Cuatro. "Está hecho a partir de una firme exigencia. Todas las canciones tuvieron su dificultad. Alquilamos una casa en un pequeño pueblo de Ávila para trabajar mucho las canciones. Llegamos al estudio de Paco Loco en Cádiz y la cosa no sonaba. Tuvimos que hacer muchas tomas de cada canción y quizás perdieron su inmediatez pero ganaron peso. Existía una temática muy intensa y sólida y si no lo hacíamos bien, se nos iba a caer por todos lados. Y, claro, de postproducción fue "Punk-tv" la que más curro nos dio. Fueron cuatro días oyendo un montón de material en vhs para lograr que tuviera sentido. Cuatro días buscando en la basura (risas)".

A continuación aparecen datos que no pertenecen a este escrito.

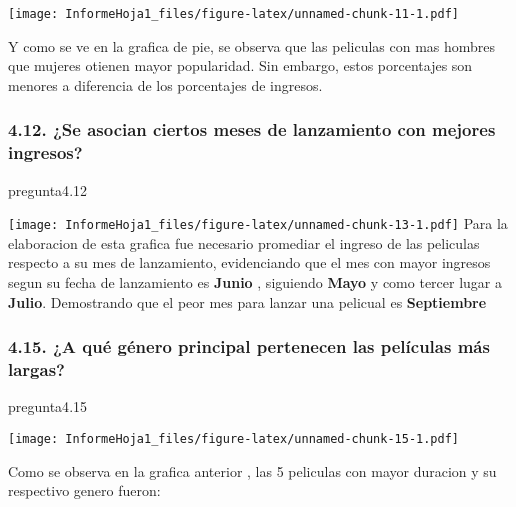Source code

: \documentclass[
]{article}
\newenvironment{Shaded}{\begin{snugshade}}{\end{snugshade}}
\newcommand{\FloatTok}[1]{\textcolor[rgb]{0.00,0.00,0.81}{#1}}
\newcommand{\NormalTok}[1]{#1}
\begin{document}
\texttt{[image: InformeHoja1\_files/figure-latex/unnamed-chunk-11-1.pdf]}

Y como se ve en la grafica de pie, se observa que las peliculas con mas
hombres que mujeres otienen mayor popularidad. Sin embargo, estos
porcentajes son menores a diferencia de los porcentajes de ingresos.

\hypertarget{se-asocian-ciertos-meses-de-lanzamiento-con-mejores-ingresos}{%
\subsubsection{4.12. ¿Se asocian ciertos meses de lanzamiento con
mejores
ingresos?}\label{se-asocian-ciertos-meses-de-lanzamiento-con-mejores-ingresos}}

\begin{Shaded}
\begin{Highlighting}[]
\NormalTok{pregunta4}\FloatTok{.12}
\end{Highlighting}
\end{Shaded}

\texttt{[image: InformeHoja1\_files/figure-latex/unnamed-chunk-13-1.pdf]}
Para la elaboracion de esta grafica fue necesario promediar el ingreso
de las peliculas respecto a su mes de lanzamiento, evidenciando que el
mes con mayor ingresos segun su fecha de lanzamiento es \textbf{Junio} ,
siguiendo \textbf{Mayo} y como tercer lugar a \textbf{Julio}.
Demostrando que el peor mes para lanzar una pelicual es
\textbf{Septiembre}

\hypertarget{a-quuxe9-guxe9nero-principal-pertenecen-las-peluxedculas-muxe1s-largas}{%
\subsubsection{4.15. ¿A qué género principal pertenecen las películas
más
largas?}\label{a-quuxe9-guxe9nero-principal-pertenecen-las-peluxedculas-muxe1s-largas}}

\begin{Shaded}
\begin{Highlighting}[]
\NormalTok{pregunta4}\FloatTok{.15}
\end{Highlighting}
\end{Shaded}

\texttt{[image: InformeHoja1\_files/figure-latex/unnamed-chunk-15-1.pdf]}

Como se observa en la grafica anterior , las 5 peliculas con mayor
duracion y su respectivo genero fueron:
\end{document}
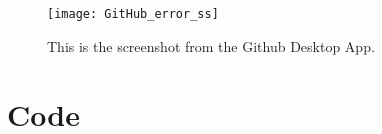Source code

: \documentclass[11pt]{article}
\newcommand{\Verilog}[2][]{%
	
}
\begin{document}
\begin{figure}[ht]\centering
	\texttt{[image: GitHub\_error\_ss]}
	\caption{This is the screenshot from the Github Desktop App.}
	\label{fig:GitHub_error_ss}
\end{figure}

\section*{}
\section*{}
\section*{}
\section*{}
\section*{}
\section*{}

\section*{Code}

\Verilog[caption=File-included Verilog code example,label=code:file_ex]{lab1_example_code.sv}
\end{document}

Tres. Dos. Uno. "Con este álbum nos vaciamos por completo. ¿Y ahora qué vamos a hacer?, ¿vamos a volver a un rollo más evasivo, más onírico? No nos gustaría que esta fuera la manera de contar las cosas ni la personalidad de PAL. Quizás hemos hablado de todo esto para no volver a hablar de ello". Entrevista: Gorka Elorrieta
------------------ "Canciones hacia el fin de una especie" (2006) está publicado por Limbo Starr.